Resolusi Konflik – 6 Langkah Untuk Menangani Perselisihan Secara Efektif

 

Seseorang dengan bandara itu sangat psikologis, pada dasarnya, cukup marah. Dia berteriak tentang kekurangan pesawatnya karena para pemantau keliru dalam menawarkan fakta gerbang. Dia bertubuh besar, tinggi dan marah saat dia berlari mendekati meja kasir. Istri saya dan saya telah duduk oleh salah satu klien kami di bandara mengamati saat dia berlari ke tempat dua perantara wanita berdiri memandu konter. Dia membanting buku teksnya ke atas meja dan mulai mengomel dengan marah tentang kurangnya penerbangannya. Suaranya keras, tubuh manusianya gemetar, dan tinjunya terkepal. Kedua gadis itu jelas ketakutan. Kami bisa melihat tubuh mereka menyusut dari orang yang intens ini. Mereka berakhir dalam konflik.

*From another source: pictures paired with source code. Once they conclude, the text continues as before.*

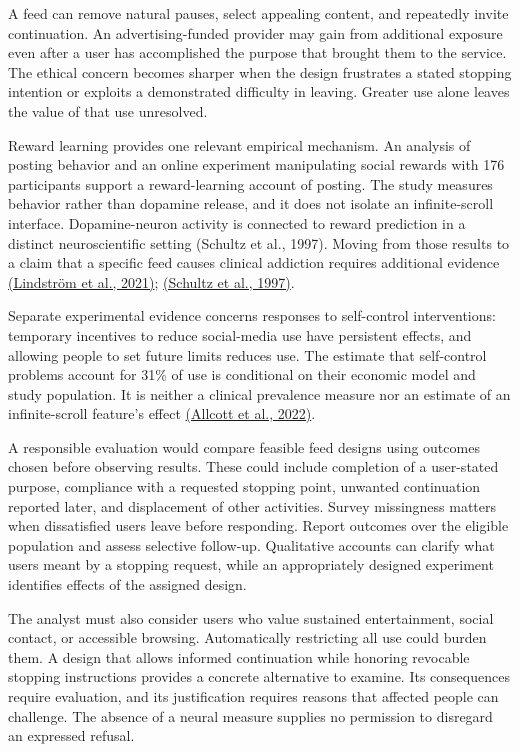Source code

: \noindent \noindent A feed can remove natural pauses, select appealing content,
and repeatedly invite continuation. An advertising-funded provider may
gain from additional exposure even after a user has accomplished the
purpose that brought them to the service. The ethical concern becomes
sharper when the design frustrates a stated stopping intention or
exploits a demonstrated difficulty in leaving. Greater use alone leaves
the value of that use unresolved.

Reward learning provides one relevant empirical mechanism. An analysis
of posting behavior and an online experiment manipulating social rewards
with 176 participants support a reward-learning account of posting. The
study measures behavior rather than dopamine release, and it does not
isolate an infinite-scroll interface. Dopamine-neuron activity is
connected to reward prediction in a distinct neuroscientific setting
(Schultz et al., 1997). Moving from those results to a claim that a
specific feed causes clinical addiction requires additional evidence
\href{https://doi.org/10.1038/s41467-020-19607-x}{(Lindström et al.,
2021)};
\href{https://www.gatsby.ucl.ac.uk/~dayan/papers/sdm97.pdf}{(Schultz et
al., 1997)}.

Separate experimental evidence concerns responses to self-control
interventions: temporary incentives to reduce social-media use have
persistent effects, and allowing people to set future limits reduces
use. The estimate that self-control problems account for 31\% of use is
conditional on their economic model and study population. It is neither
a clinical prevalence measure nor an estimate of an infinite-scroll
feature's effect
\href{https://www.aeaweb.org/articles?id=10.1257/aer.20210867}{(Allcott
et al., 2022)}.

A responsible evaluation would compare feasible feed designs using
outcomes chosen before observing results. These could include completion
of a user-stated purpose, compliance with a requested stopping point,
unwanted continuation reported later, and displacement of other
activities. Survey missingness matters when dissatisfied users leave
before responding. Report outcomes over the eligible population and
assess selective follow-up. Qualitative accounts can clarify what users
meant by a stopping request, while an appropriately designed experiment
identifies effects of the assigned design.

The analyst must also consider users who value sustained entertainment,
social contact, or accessible browsing. Automatically restricting all
use could burden them. A design that allows informed continuation while
honoring revocable stopping instructions provides a concrete alternative
to examine. Its consequences require evaluation, and its justification
requires reasons that affected people can challenge. The absence of a
neural measure supplies no permission to disregard an expressed refusal.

Saya bangkit dan mulai berjalan kaki tiga puluh kaki ke tempat Anda. Dalam kira-kira 30 detik setelah terlibat dengan pria ini, dia merasa tenang untuk bekerja dengan situasi yang jauh lebih rasional. Bekerja dengan aturan dalam artikel ini seorang laki-laki yang marah, mengomel, agak kekanak-kanakan, dalam konflik yang intens dengan dua calo tiket, diubah kembali menjadi orang dewasa yang rasional, diperlengkapi untuk mencapai resolusi lebih dari konflik. Apa keajaibannya? Prinsip dan aturan normal yang memasarkan resolusi konflik sosial adalah konflik yang kuat.

Fakta yang Tidak Diinginkan vs. Konflik Asli

Tepat sebelum kita dapat dengan mudah menawarkan dengan konflik kita harus menetapkan apakah itu konflik atau adil, apa yang kita sebut, aktualitas yang tidak diinginkan. Fakta yang tidak diinginkan berbeda dengan konflik dalam hal ini adalah hal yang tidak mungkin berbeda. Atau, jika memang berubah, dibutuhkan banyak waktu dan vitalitas dari level manajemen atau manajemen yang lebih tinggi. Sangat mungkin untuk mengubahnya tetapi perubahan tidak mungkin terjadi dalam waktu dekat. Jadi itu kebenaran yang tidak diinginkan. Dan menangani fakta yang tidak diinginkan berbeda dengan menangani konflik. Kami membuat pilihan hierarkis di seluruh hidup kami. Hampir setiap pilihan, pada setiap tingkat hierarki, datang dengan parameter, batasan, dan hal-hal yang dipilih yang kebetulan merupakan realitas yang tidak diinginkan. Dalam seminar kami tentang manajemen konflik, kami akan menanyakan laki-laki dan perempuan sejak awal untuk memperkirakan jenis dan jumlah konflik yang ada. Jumlahnya seringkali sangat besar. Setelah definisi dan diskusi tentang aktualitas yang tidak diinginkan, angka-angka yang melambangkan tingkat konflik yang ada cenderung berkurang. Kuantitas konflik nyata yang terjadi dari sudut pandang orang-orang serupa ini cukup sedikit ketika kita menyingkirkan realitas mereka yang diperlukan, tetapi tidak diinginkan.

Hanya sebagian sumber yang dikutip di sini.